Hope and opportunity.
- Nearly a fifth of the population live below the poverty line.
- Three in ten children under the age of five are underweight due to poor nutrition.
- The COVID-19 crisis has affected all aspects of life but especially food insecurity. In May 2020, 4.2 million families reported struggling with involuntary hunger (a doubling since 2019.)
- Research shows that education is one of the best protections against hunger and poverty.
Good Samaritan Sisters have lived in the city of Bacolod on Negros Island the Philippines for over 25 years. They work alongside and in support of families living in the squatter settlements of Boulevard and Mambuloc and those whose home is on the street.
Most people in Boulevard and Mambuloc live in extreme poverty because of limited access to basic infrastructure and services. Their housing is inadequate and health levels poor. The impact of COVID 19 has made life even harder.
The Good Samaritan Sisters provide a Kinder School (pre-school) so children from some of the poorest areas can get a start to their education. 120 children attend each day, in two sessions. The children also receive a meal when they attend – for some this may be their only meal that day.
At the Good Samaritan Outreach Centre, the sisters and their partners deliver a healthy meal for 450 children living in squatter settlements each day, provide scholarships for children to attend school (including books and transport), provide a daily meal for children in the local orphanage and offer programs for local women including employment and skills development.
In 2018 we commenced a Tertiary Scholarship program for students who have graduated from the Kinder School and gone on to complete high school. The determination and gratitude of these young people is incredibly inspiring!
From 2021, a new Livelihood Assistance program is being offered to families hard hit by Covid 19 lockdowns. This program provides small loans for purchase of the equipment needed to start a small business. So far, 22 families have joined the program. The loans are being used for a range of purposes – from purchase of fishing nets, carpentry tools, weaving materials and two pigs! The loans range from about 5,000– 35,000pp and most are re-paid at a rate of 250pp per week (about $6 AUD.)

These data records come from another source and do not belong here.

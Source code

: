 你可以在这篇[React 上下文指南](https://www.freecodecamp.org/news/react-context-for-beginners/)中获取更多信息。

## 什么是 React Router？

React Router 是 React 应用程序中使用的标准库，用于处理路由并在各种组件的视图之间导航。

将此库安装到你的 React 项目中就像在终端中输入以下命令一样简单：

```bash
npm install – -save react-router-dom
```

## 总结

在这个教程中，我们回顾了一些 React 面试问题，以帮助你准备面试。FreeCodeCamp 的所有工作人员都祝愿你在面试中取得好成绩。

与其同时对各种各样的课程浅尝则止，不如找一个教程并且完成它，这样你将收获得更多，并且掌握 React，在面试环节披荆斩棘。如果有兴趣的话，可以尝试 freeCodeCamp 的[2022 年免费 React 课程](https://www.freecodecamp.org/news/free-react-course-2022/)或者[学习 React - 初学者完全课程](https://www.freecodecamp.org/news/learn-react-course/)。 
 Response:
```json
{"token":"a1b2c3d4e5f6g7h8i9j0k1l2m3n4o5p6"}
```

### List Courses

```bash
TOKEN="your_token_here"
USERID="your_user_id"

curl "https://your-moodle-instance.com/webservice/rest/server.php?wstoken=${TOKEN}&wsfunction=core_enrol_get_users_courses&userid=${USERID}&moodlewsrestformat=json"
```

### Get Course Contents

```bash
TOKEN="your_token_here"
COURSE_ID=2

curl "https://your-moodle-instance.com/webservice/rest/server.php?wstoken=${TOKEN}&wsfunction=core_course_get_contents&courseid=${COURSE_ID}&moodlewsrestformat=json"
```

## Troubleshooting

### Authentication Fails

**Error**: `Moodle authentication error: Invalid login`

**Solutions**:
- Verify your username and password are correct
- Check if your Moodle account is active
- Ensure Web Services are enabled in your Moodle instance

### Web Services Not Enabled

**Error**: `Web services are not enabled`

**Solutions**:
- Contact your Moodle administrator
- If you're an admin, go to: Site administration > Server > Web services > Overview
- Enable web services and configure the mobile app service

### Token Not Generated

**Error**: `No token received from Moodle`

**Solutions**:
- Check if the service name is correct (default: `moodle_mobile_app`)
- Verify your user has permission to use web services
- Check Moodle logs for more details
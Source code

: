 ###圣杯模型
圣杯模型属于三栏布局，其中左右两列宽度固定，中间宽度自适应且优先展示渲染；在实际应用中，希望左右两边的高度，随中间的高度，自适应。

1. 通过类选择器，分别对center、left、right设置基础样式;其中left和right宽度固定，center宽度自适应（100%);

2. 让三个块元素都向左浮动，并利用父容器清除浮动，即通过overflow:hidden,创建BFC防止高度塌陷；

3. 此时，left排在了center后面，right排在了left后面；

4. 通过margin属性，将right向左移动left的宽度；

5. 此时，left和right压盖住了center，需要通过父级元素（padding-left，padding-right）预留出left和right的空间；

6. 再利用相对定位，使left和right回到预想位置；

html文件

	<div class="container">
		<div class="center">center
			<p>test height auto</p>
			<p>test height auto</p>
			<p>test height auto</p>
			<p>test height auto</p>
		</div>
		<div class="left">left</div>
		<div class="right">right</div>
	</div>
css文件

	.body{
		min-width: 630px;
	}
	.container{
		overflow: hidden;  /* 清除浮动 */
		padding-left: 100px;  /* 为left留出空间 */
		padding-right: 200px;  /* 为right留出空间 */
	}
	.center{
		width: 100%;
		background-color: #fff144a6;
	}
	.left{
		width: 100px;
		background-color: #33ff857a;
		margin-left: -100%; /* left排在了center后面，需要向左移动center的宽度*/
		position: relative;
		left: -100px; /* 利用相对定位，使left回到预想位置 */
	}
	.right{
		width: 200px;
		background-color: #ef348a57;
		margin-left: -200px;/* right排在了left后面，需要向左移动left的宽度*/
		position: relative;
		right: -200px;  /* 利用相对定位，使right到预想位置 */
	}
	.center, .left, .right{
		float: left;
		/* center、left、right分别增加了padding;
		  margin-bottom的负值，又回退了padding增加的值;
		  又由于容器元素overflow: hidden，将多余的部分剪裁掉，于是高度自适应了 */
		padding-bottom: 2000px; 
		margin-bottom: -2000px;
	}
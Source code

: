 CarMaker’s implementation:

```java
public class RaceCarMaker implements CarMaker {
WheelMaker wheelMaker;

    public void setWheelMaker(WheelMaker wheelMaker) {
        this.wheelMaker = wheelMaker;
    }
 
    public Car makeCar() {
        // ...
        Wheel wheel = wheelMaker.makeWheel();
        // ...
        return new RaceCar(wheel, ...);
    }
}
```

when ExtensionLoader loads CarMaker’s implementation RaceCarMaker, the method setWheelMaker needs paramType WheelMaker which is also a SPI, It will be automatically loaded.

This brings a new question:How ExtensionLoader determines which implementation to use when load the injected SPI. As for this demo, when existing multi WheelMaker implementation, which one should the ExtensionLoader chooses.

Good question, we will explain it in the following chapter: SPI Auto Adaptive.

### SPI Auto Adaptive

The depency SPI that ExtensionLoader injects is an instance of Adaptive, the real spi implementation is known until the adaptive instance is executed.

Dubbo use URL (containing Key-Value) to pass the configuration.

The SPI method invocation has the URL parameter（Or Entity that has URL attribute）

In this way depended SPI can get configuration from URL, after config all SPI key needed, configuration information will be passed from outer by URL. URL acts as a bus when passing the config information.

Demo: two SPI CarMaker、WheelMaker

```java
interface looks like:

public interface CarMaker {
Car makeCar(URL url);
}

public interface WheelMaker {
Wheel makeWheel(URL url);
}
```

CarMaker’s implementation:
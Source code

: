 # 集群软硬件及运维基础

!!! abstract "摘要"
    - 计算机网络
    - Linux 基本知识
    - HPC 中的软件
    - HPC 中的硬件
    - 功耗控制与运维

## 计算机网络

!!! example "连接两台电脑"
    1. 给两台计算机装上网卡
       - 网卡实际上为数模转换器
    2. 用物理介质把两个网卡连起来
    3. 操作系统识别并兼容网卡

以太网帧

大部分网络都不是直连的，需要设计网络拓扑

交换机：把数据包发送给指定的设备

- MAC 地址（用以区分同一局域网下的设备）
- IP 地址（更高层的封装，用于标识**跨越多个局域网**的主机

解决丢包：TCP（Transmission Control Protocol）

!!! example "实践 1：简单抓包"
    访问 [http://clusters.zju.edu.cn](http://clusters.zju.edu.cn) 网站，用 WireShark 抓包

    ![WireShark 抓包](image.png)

Welma J is one of the Livelihood Assistance program recipients. As a result of the lock-downs, Welma’s husband was unable to go to his job as a helper/driver and Welma could not go to her job delivering food to the local orphanage. With both confined to their house, they decided that they would like to re-open the bed weaving business they had run before their children were born. To get started they needed 20,000pp capital, which was provided through the Livelihood Assistance Kit. They are now doing well and paying back 2,000pp a month.